Directions for this task:
Among the records below, find the lines with the word "Deletes" and copy them.

(Collected data entries)
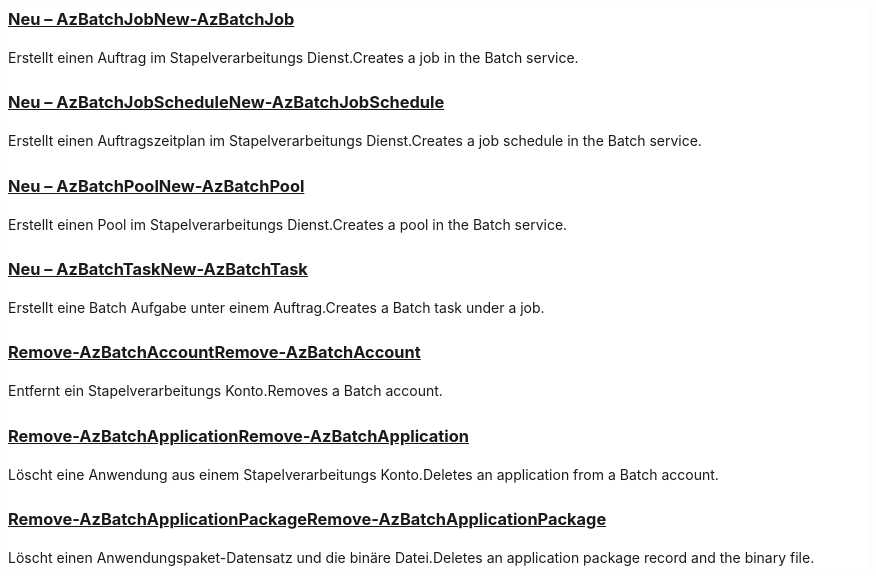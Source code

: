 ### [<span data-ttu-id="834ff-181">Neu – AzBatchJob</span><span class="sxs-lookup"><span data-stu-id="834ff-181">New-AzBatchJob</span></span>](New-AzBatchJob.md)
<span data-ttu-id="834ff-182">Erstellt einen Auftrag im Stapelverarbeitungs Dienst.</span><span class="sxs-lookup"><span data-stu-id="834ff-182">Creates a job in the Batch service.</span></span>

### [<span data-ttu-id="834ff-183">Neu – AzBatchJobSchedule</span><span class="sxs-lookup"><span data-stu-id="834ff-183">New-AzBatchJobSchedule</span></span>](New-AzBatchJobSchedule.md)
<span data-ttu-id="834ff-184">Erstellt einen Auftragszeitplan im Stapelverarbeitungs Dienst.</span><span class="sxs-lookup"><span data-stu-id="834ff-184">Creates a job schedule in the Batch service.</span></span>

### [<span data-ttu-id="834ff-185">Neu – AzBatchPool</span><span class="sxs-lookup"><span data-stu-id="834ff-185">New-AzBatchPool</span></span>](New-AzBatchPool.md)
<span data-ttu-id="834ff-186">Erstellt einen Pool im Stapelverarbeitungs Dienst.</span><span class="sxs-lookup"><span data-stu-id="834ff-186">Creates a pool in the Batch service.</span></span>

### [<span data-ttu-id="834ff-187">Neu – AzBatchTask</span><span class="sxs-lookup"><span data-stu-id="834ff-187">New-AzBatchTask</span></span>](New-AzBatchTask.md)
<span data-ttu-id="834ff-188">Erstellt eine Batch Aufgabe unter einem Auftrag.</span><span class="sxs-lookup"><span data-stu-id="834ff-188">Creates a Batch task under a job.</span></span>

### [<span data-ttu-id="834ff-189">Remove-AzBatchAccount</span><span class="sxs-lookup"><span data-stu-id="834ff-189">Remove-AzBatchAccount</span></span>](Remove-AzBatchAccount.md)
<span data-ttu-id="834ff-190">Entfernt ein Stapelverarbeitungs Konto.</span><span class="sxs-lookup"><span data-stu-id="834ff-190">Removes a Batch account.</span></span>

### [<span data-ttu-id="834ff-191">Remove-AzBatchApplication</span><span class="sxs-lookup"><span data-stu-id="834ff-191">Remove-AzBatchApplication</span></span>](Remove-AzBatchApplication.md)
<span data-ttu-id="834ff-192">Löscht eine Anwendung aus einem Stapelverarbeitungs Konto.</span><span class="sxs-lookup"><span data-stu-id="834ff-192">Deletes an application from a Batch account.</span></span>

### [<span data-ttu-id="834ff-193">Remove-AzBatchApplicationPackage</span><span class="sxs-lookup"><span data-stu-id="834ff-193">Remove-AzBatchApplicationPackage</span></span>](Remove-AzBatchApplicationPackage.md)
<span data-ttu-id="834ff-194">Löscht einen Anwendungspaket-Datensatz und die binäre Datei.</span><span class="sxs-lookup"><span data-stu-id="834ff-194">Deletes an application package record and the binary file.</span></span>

==

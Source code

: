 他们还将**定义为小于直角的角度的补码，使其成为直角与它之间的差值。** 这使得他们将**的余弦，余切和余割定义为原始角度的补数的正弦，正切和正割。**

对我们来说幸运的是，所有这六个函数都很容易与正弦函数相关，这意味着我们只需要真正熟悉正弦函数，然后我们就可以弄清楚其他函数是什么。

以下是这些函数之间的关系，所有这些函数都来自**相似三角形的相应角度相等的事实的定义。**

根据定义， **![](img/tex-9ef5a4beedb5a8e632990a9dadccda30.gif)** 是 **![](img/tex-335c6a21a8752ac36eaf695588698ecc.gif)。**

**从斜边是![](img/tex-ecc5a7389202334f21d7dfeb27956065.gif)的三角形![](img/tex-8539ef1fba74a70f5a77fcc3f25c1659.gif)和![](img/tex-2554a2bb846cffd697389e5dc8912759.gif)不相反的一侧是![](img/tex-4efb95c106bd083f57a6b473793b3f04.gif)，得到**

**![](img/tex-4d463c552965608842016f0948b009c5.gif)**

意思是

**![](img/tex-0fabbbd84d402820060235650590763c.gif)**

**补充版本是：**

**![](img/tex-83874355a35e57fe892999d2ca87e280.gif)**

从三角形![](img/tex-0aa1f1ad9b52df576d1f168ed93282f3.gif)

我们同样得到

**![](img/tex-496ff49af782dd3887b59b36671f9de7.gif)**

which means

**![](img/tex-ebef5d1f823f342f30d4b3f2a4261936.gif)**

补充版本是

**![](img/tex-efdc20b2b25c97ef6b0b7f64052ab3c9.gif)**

Answer to this task:
<span data-ttu-id="834ff-192">Löscht eine Anwendung aus einem Stapelverarbeitungs Konto.</span><span class="sxs-lookup"><span data-stu-id="834ff-192">Deletes an application from a Batch account.</span></span>
<span data-ttu-id="834ff-194">Löscht einen Anwendungspaket-Datensatz und die binäre Datei.</span><span class="sxs-lookup"><span data-stu-id="834ff-194">Deletes an application package record and the binary file.</span></span>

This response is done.